J’ai gardé la foi sous l’oppression totalitaire

J’ai gardé la foi sous l’oppression totalitaire

PAR MIKHAÏL DASEVICH

“ En Allemagne, les Témoins de Jéhovah, on les abat. Tu vois ce fusil ? ” m’a dit l’officier de la Gestapo en montrant une arme posée dans un coin. “ Je pourrais te passer la baïonnette à travers le corps sans le moindre remords. ”

C’était en 1942. Les nazis occupaient mon pays et j’avais 15 ans.

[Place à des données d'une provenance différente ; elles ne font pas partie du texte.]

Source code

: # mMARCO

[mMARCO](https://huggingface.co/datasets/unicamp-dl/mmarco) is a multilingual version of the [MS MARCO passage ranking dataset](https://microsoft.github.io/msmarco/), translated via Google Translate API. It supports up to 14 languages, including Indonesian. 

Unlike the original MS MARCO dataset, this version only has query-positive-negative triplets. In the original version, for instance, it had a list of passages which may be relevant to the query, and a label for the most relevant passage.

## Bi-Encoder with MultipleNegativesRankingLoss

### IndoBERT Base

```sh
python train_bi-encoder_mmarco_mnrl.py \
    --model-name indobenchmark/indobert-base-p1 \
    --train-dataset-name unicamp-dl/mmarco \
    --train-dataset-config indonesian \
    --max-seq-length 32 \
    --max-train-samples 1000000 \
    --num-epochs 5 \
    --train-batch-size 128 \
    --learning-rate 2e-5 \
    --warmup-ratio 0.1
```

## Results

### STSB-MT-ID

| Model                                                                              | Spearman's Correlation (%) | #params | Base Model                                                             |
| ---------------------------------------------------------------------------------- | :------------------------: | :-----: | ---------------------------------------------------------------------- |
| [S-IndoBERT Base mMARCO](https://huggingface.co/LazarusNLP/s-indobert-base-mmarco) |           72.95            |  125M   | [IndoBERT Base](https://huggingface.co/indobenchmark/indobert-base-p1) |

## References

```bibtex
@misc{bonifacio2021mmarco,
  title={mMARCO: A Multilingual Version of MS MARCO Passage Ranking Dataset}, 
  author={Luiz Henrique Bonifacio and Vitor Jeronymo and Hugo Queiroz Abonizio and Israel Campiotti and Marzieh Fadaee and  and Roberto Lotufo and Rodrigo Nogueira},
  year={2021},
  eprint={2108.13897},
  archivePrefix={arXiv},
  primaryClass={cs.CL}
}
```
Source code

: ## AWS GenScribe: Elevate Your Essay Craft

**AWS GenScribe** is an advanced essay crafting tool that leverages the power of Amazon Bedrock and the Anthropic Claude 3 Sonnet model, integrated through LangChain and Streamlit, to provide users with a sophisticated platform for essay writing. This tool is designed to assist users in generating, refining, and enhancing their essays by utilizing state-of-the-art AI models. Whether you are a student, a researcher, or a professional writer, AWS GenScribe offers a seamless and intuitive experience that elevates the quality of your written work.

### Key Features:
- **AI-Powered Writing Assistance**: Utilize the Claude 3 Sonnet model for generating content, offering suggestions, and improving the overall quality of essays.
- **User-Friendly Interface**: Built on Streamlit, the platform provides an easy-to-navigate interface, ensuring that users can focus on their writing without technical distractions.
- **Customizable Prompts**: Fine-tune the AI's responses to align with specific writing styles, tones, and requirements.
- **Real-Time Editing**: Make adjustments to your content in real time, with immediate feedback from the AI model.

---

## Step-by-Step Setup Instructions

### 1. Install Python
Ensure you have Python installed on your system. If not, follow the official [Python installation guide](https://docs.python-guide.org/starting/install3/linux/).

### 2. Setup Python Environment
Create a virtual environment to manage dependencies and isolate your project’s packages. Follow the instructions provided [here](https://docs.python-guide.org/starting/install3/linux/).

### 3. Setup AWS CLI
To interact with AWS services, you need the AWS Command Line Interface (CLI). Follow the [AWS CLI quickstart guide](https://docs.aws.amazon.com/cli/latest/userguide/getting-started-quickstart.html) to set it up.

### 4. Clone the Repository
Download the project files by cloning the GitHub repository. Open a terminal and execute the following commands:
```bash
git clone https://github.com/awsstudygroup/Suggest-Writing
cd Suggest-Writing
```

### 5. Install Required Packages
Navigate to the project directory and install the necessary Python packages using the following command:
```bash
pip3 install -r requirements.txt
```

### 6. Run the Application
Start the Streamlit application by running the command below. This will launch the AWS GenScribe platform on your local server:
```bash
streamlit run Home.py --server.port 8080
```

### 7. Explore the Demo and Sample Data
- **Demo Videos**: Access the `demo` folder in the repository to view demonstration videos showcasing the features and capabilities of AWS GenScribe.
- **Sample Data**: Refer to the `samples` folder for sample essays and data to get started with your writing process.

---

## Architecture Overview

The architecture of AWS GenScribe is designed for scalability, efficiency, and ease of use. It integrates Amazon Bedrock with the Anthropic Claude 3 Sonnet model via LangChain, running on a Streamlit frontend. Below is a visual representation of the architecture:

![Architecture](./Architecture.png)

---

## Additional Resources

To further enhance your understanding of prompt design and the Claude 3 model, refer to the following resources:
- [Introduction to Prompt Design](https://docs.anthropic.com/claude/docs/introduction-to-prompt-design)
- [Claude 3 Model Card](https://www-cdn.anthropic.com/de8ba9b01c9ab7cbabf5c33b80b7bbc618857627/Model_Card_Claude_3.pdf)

JE SUIS né en novembre 1926 dans un petit village des environs de Stanislav (aujourd’hui Ivano-Frankivs’k) situé à l’époque sur le territoire de la Pologne. Pendant la Seconde Guerre mondiale (septembre 1939-​mai 1945), notre région a été occupée par l’Union soviétique, puis par l’Allemagne, puis de nouveau par l’Union soviétique. Après la guerre, elle a été rattachée à la République socialiste soviétique d’Ukraine. Depuis la disparition de l’Union soviétique (1991), elle appartient à l’Ukraine.

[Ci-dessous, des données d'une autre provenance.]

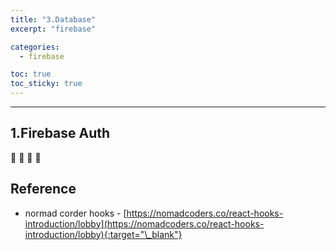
 ```yaml
---
title: "3.Database"
excerpt: "firebase"

categories:
  - firebase

toc: true
toc_sticky: true
---
```


---

## 1.Firebase Auth

🔶 🔷 📌 🔑

## Reference

- normad corder hooks - [https://nomadcoders.co/react-hooks-introduction/lobby](https://nomadcoders.co/react-hooks-introduction/lobby){:target="\_blank"}
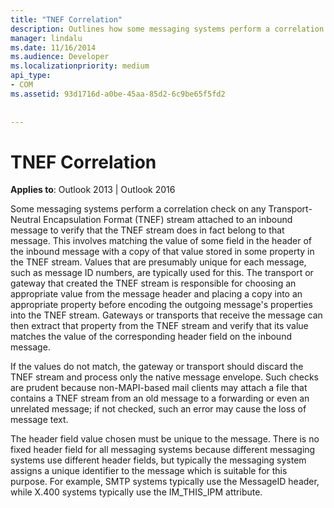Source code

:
```yaml
---
title: "TNEF Correlation"
description: Outlines how some messaging systems perform a correlation check on any TNEF stream attached to an inbound message for verification.
manager: lindalu
ms.date: 11/16/2014
ms.audience: Developer
ms.localizationpriority: medium
api_type:
- COM
ms.assetid: 93d1716d-a0be-45aa-85d2-6c9be65f5fd2
 
 
---
```


# TNEF Correlation

 
  
**Applies to**: Outlook 2013 | Outlook 2016 
  
Some messaging systems perform a correlation check on any Transport-Neutral Encapsulation Format (TNEF) stream attached to an inbound message to verify that the TNEF stream does in fact belong to that message. This involves matching the value of some field in the header of the inbound message with a copy of that value stored in some property in the TNEF stream. Values that are presumably unique for each message, such as message ID numbers, are typically used for this. The transport or gateway that created the TNEF stream is responsible for choosing an appropriate value from the message header and placing a copy into an appropriate property before encoding the outgoing message's properties into the TNEF stream. Gateways or transports that receive the message can then extract that property from the TNEF stream and verify that its value matches the value of the corresponding header field on the inbound message.
  
If the values do not match, the gateway or transport should discard the TNEF stream and process only the native message envelope. Such checks are prudent because non-MAPI-based mail clients may attach a file that contains a TNEF stream from an old message to a forwarding or even an unrelated message; if not checked, such an error may cause the loss of message text.
  
The header field value chosen must be unique to the message. There is no fixed header field for all messaging systems because different messaging systems use different header fields, but typically the messaging system assigns a unique identifier to the message which is suitable for this purpose. For example, SMTP systems typically use the MessageID header, while X.400 systems typically use the IM_THIS_IPM attribute.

Mon père était polonais et ma mère biélorusse. Ils étaient tous les deux membres de l’Église catholique grecque. En 1939, deux femmes de Horyhliady, un village voisin où il y avait une congrégation de 30 Témoins de Jéhovah, nous ont donné la brochure La Guerre universelle est proche. Il y était question d’événements que je voyais se produire. Quand je suis tombé sur l’intertitre “ Pourquoi les nations se préparent-​elles à la guerre ? ” j’ai lu attentivement les explications bibliques que donnait la brochure.

La guerre n’était pas le seul problème des Ukrainiens. Il y avait aussi la famine. La politique menée par le chef de l’Union soviétique, Joseph Staline, entraînait la déportation de nombreux Ukrainiens vers la Russie. Les souffrances auxquelles j’assistais m’ont incité à examiner la Bible de plus près, et j’ai demandé une étude biblique à un Témoin de Horyhliady.

Le cours du Dniestr passe entre Odajiv, notre village, et Horyhliady. Plusieurs fois par semaine, je prenais donc un petit bateau pour aller étudier la Bible. En août 1941, ma sœur et moi avons été baptisés dans le fleuve en même temps que deux autres personnes.

Interrogé par la Gestapo

L’occupation allemande a commencé en 1941. Malgré des menaces permanentes, nous n’avons pas interrompu notre activité. L’année suivante, j’ai entrepris le service de pionnier en me déplaçant à vélo. L’incident raconté dans l’introduction s’est produit peu après. Voici comment les choses se sont passées.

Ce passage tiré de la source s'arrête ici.